Hefty accident for Alliot in 1988 Mexican GP was most notable moment for Larrousse in its scoreless sophomore season

Hefty accident for Alliot in 1988 Mexican GP was most notable moment for Larrousse in its scoreless sophomore season

Photo by: Sutton Images

Change was afoot for 1989, with an all-new design that only retained the pedal brackets from its predecessor. Bellamy’s departure following a row with Lola boss Eric Broadley meant Murphy, who admits that “nobody knew who I was at that time”, assumed control of the F1 project. The arrival of “super-helpful” Gerard Ducarouge from Lotus was welcomed by Murphy, who also believes that Lamborghini’s V12 engine and transverse gearbox designed by Mauro Forghieri gave the team credibility – even if cost had been a more important consideration.

But arguably the most significant change resulted from Calmels’s incarceration, resulting in the team becoming known simply as Larrousse. Murphy calls this “a major setback for Gerard” since it put more of a premium on partnerships such as those with the Japanese ESPO conglomerate, which by 1991 had hit strife, and the Comstock Group headed up by Walz. Erik Comas, who joined the team in 1993, believes its future “would have been totally different” had Gerard Larrousse not had to split his attention between heading up operations and securing its financial stability.

“Larrousse had to dedicate too much time to finding money and couldn’t manage the team as he had before,” reckons the 1990 F3000 champion. “It became unbalanced.”

The more immediate problem for 1989, however, was the Lamborghini drivetrain’s unreliability. Dalmas believes “we needed three months more for the whole preparation”. Managing few laps in testing due to persistent teething problems robbed him of confidence to such an extent that Dalmas believes his recovery from illness was irrelevant.

Repeated glitches contributed to failing to qualify for five of the opening six races. The only occasion he made the cut, before being dropped in favour of F3000 standout Eric Bernard and heading to AGS, Dalmas was stranded on the grid at Imola by electronic woes.

“It was really bad for me,” laments Dalmas of 1989. “We had one car that was OK. But my car, it was not good. I was very frustrated, very disappointed.”

Matters did improve by the year’s end. With the LC89, Alliot delivered three of the best grid positions ever achieved by a Larrousse, including coming through pre-qualifying to fifth at Jerez and securing the team’s only point of the season. That Alliot also started from the fourth row at Paul Ricard, Monza and Suzuka was, for Murphy, proof that his car “wasn’t a one trick pony”.

“If we had a better drivetrain, we could have been in even better shape, but we were conditioned by the deals Gerard could do,” reckons Murphy. “One could be critical of Lamborghini, but it wasn’t that bad. Considering the cost, it was good enough.”

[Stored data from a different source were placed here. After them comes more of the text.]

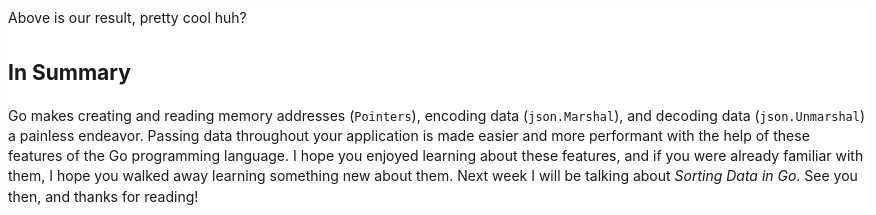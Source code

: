 Above is our result, pretty cool huh?

## In Summary

Go makes creating and reading memory addresses (`Pointers`), encoding data (`json.Marshal`), and decoding data (`json.Unmarshal`) a painless endeavor. Passing data throughout your application is made easier and more performant with the help of these features of the Go programming language. I hope you enjoyed learning about these features, and if you were already familiar with them, I hope you walked away learning something new about them. Next week I will be talking about _Sorting Data in Go_. See you then, and thanks for reading!
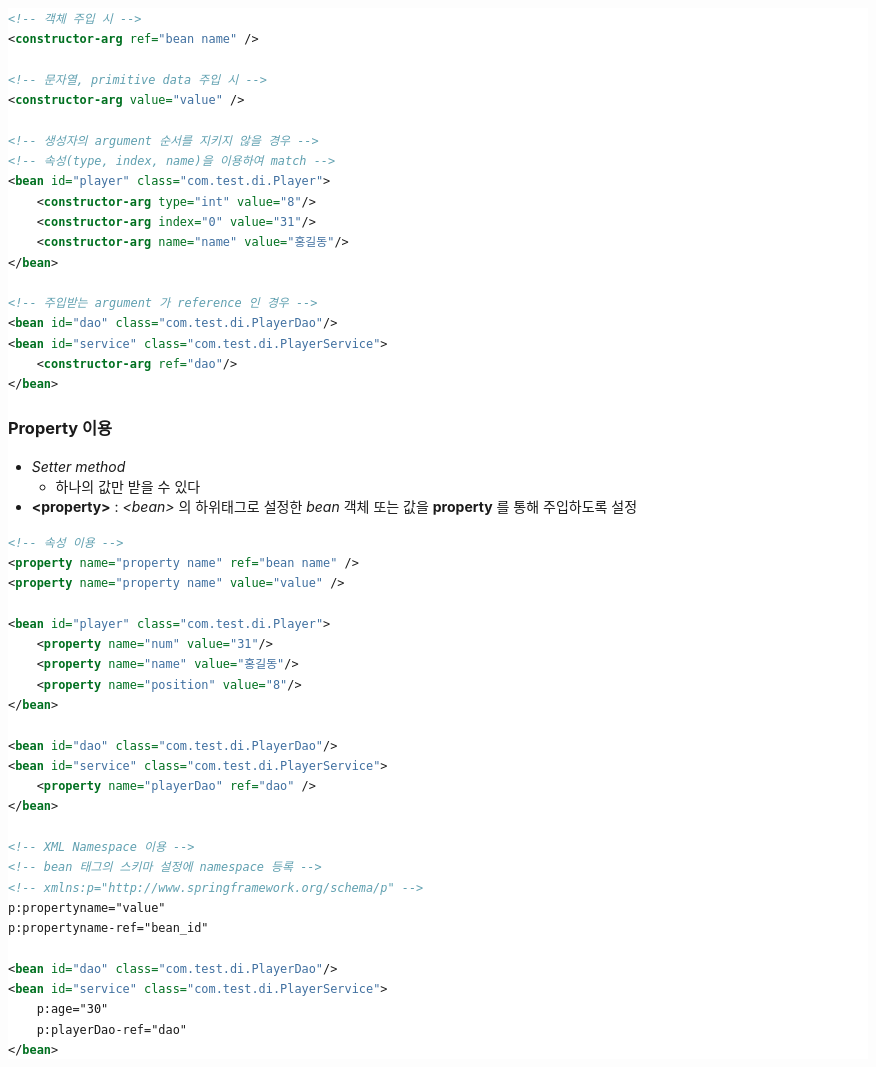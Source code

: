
 ```xml
<!-- 객체 주입 시 -->
<constructor-arg ref="bean name" />

<!-- 문자열, primitive data 주입 시 -->
<constructor-arg value="value" />

<!-- 생성자의 argument 순서를 지키지 않을 경우 -->
<!-- 속성(type, index, name)을 이용하여 match -->
<bean id="player" class="com.test.di.Player">
	<constructor-arg type="int" value="8"/>
	<constructor-arg index="0" value="31"/>
	<constructor-arg name="name" value="홍길동"/>
</bean>

<!-- 주입받는 argument 가 reference 인 경우 -->
<bean id="dao" class="com.test.di.PlayerDao"/>
<bean id="service" class="com.test.di.PlayerService">
	<constructor-arg ref="dao"/>
</bean>
```

### Property 이용
* *Setter method*
	* 하나의 값만 받을 수 있다
* **\<property>** : *\<bean>* 의 하위태그로 설정한 *bean* 객체 또는 값을 **property** 를 통해 주입하도록 설정

```xml
<!-- 속성 이용 -->
<property name="property name" ref="bean name" />
<property name="property name" value="value" />

<bean id="player" class="com.test.di.Player">
	<property name="num" value="31"/>
	<property name="name" value="홍길동"/>
	<property name="position" value="8"/>
</bean>

<bean id="dao" class="com.test.di.PlayerDao"/>
<bean id="service" class="com.test.di.PlayerService">
	<property name="playerDao" ref="dao" />
</bean>

<!-- XML Namespace 이용 -->
<!-- bean 태그의 스키마 설정에 namespace 등록 -->
<!-- xmlns:p="http://www.springframework.org/schema/p" -->
p:propertyname="value"
p:propertyname-ref="bean_id"

<bean id="dao" class="com.test.di.PlayerDao"/>
<bean id="service" class="com.test.di.PlayerService">
	p:age="30"
	p:playerDao-ref="dao"
</bean>
```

A Larrousse never started higher than the fifth place Alliot mustered at Jerez in 1989, amid a tricky first year with the Lamborghini V12 engine

A Larrousse never started higher than the fifth place Alliot mustered at Jerez in 1989, amid a tricky first year with the Lamborghini V12 engine

Photo by: Sutton Images

An evolved, lightweight design for 1990 was driven by Bernard and Aguri Suzuki, the Japanese driver’s arrival from Zakspeed coming at the behest of new shareholder ESPO. It helped too that the LC90 was stable in long, high-speed corners, which partly explains why both cars qualified inside the top 10 at Silverstone, before finishing fourth (Bernard) and sixth (Suzuki) in the team’s only double points finish.

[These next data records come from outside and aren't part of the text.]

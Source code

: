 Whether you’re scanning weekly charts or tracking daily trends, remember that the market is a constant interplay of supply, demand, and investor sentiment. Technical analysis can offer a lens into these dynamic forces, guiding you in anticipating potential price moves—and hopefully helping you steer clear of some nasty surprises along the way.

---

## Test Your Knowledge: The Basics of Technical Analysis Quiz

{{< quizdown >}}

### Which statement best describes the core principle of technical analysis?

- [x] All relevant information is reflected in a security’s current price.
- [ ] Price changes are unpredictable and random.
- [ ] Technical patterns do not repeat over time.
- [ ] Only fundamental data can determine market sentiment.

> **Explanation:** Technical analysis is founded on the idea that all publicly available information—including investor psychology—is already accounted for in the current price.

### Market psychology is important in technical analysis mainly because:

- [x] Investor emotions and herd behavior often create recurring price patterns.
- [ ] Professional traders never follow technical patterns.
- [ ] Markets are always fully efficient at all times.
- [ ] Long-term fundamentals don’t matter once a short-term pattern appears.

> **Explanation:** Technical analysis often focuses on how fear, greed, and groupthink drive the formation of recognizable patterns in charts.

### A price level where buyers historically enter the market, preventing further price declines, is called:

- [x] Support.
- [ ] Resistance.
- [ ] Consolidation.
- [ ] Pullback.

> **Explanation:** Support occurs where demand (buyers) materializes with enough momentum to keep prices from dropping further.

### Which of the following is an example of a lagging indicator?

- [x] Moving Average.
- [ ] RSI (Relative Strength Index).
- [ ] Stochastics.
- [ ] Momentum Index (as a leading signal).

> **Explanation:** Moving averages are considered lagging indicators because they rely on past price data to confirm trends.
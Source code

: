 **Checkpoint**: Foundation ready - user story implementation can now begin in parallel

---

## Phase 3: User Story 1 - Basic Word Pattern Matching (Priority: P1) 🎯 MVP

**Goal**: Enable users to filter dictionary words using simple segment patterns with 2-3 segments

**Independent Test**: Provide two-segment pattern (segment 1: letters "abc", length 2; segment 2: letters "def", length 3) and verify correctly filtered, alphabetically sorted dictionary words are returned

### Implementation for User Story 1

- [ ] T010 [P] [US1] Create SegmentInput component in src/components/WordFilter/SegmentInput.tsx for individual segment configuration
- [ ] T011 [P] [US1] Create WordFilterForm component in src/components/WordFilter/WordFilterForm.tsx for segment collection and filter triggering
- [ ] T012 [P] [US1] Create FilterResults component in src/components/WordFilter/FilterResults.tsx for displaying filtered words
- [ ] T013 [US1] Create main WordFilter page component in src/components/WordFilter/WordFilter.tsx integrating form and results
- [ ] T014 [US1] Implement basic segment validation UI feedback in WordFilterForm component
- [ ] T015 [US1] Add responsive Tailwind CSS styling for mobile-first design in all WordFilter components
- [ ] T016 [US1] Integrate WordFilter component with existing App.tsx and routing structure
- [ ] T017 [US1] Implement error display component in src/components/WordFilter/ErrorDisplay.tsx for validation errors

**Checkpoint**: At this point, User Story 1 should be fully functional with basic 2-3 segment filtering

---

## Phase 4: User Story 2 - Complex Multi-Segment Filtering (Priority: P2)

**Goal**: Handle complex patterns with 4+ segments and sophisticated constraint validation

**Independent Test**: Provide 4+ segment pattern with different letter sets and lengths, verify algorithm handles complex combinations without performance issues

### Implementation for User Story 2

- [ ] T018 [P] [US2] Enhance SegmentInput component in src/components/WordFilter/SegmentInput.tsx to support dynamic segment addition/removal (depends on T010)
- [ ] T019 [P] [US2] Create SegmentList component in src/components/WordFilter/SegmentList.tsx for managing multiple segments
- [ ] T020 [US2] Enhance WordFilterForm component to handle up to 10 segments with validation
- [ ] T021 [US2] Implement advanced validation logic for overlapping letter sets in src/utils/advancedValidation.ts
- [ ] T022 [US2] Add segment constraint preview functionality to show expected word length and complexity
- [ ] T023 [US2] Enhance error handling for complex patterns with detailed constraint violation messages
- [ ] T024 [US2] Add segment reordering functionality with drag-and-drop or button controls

Third for Suzuki at his home event was the team’s zenith and helped to secure sixth in the constructors’ standings. Never was a Larrousse closer to the outright pace than in 1990, but more trouble was around the corner.

“He was trying to brand it as a Larrousse car and it was very clearly a Lola,” explains Murphy, who moved to Leyton House to design its 1991 car. “The manufacturer has to be in the name of the project, because F1 is a manufacturer’s competition.”

“Typically, we would start the year well – we would do a new car every year, but there was no in-season development”
Tino Belli

The penance for the administrative error was to have its 1990 constructors’ points docked. Adding salt into the wound, its Lamborghini engines went to Ligier for 1991 and Ducarouge followed mid-season, although Comas has little positive to say about his first F1 car.

“We called it ‘The Camper’,” he says of the JS35 that never troubled the scorers. “Everybody had a very low profile sidepod and we had the sidepod high. It was awful.”

The Broadley-designed LC91 was arguably flattered by the two points it scored – one each for Bernard and Suzuki – in the final year of Larrousse’s Lola affiliation. With funds lacking for development and using the long-in-the-tooth Cosworth DFR, it struggled to scrape onto the grid by the season’s business end.

After Bernard broke his ankle in a Suzuka practice crash, both Suzuki and substitute Bertrand Gachot missed the cut for Adelaide. It was the first and only time neither of the team’s cars qualified.

Gachot continued for 1992, the team’s sole season under the banner of French car maker Venturi, alongside rookie Ukyo Katayama as the familiar Lambo V12s returned. Sixth for Gachot in Monaco, where Katayama fell in pre-qualifying, was the LC92’s only score.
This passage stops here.